What you are asked to do
What lines in the data below mention the string "үшін"? Copy them out.

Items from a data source
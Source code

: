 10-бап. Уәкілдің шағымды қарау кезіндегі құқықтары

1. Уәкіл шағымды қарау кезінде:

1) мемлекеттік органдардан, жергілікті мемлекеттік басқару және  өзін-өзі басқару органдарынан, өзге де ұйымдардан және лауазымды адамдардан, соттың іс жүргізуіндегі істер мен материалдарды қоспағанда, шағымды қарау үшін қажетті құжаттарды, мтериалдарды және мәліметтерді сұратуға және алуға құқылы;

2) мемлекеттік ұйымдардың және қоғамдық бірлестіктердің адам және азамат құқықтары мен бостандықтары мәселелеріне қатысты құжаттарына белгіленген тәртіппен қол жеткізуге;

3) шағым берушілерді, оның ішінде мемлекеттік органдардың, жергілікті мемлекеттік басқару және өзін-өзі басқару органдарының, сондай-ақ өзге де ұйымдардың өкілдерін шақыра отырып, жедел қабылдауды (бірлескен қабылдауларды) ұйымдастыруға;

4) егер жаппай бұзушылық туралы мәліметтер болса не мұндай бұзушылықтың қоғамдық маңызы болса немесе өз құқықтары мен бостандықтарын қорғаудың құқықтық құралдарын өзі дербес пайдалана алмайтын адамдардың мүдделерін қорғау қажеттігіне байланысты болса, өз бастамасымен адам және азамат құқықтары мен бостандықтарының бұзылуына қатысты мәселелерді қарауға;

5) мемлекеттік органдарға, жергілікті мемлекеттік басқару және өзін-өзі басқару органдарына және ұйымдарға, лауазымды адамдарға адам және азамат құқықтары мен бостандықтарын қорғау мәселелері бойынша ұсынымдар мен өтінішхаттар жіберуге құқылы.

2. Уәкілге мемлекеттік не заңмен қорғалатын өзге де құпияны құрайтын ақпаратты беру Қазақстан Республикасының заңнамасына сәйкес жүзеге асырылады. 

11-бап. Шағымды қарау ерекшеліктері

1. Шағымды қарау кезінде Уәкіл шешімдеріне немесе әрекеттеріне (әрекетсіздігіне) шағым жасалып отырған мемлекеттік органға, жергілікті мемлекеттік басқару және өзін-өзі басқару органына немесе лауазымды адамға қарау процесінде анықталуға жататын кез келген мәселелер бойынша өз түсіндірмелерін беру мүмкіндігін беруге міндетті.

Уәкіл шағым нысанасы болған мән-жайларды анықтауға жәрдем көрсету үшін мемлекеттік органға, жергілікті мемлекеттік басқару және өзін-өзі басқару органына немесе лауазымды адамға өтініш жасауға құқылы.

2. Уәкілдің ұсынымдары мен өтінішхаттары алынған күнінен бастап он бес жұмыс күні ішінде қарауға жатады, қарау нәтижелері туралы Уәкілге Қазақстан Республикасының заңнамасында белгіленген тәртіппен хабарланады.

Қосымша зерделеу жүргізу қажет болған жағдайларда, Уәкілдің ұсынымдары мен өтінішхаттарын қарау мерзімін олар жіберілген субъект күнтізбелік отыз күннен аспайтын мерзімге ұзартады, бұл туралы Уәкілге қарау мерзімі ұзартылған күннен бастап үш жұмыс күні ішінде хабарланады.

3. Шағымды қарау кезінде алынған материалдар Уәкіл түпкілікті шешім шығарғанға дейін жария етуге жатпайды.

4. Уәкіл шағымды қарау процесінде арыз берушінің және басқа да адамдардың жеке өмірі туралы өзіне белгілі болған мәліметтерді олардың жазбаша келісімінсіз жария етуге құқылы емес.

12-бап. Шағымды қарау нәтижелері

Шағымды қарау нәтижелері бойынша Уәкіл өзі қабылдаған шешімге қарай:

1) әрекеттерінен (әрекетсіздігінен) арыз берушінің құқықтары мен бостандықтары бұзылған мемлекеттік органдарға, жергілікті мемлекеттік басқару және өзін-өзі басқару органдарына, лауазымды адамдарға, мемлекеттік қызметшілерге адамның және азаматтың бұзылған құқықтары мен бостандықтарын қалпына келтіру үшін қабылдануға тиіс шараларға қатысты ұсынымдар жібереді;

Task result
1) мемлекеттік органдардан, жергілікті мемлекеттік басқару және  өзін-өзі басқару органдарынан, өзге де ұйымдардан және лауазымды адамдардан, соттың іс жүргізуіндегі істер мен материалдарды қоспағанда, шағымды қарау үшін қажетті құжаттарды, мтериалдарды және мәліметтерді сұратуға және алуға құқылы;
Уәкіл шағым нысанасы болған мән-жайларды анықтауға жәрдем көрсету үшін мемлекеттік органға, жергілікті мемлекеттік басқару және өзін-өзі басқару органына немесе лауазымды адамға өтініш жасауға құқылы.
1) әрекеттерінен (әрекетсіздігінен) арыз берушінің құқықтары мен бостандықтары бұзылған мемлекеттік органдарға, жергілікті мемлекеттік басқару және өзін-өзі басқару органдарына, лауазымды адамдарға, мемлекеттік қызметшілерге адамның және азаматтың бұзылған құқықтары мен бостандықтарын қалпына келтіру үшін қабылдануға тиіс шараларға қатысты ұсынымдар жібереді;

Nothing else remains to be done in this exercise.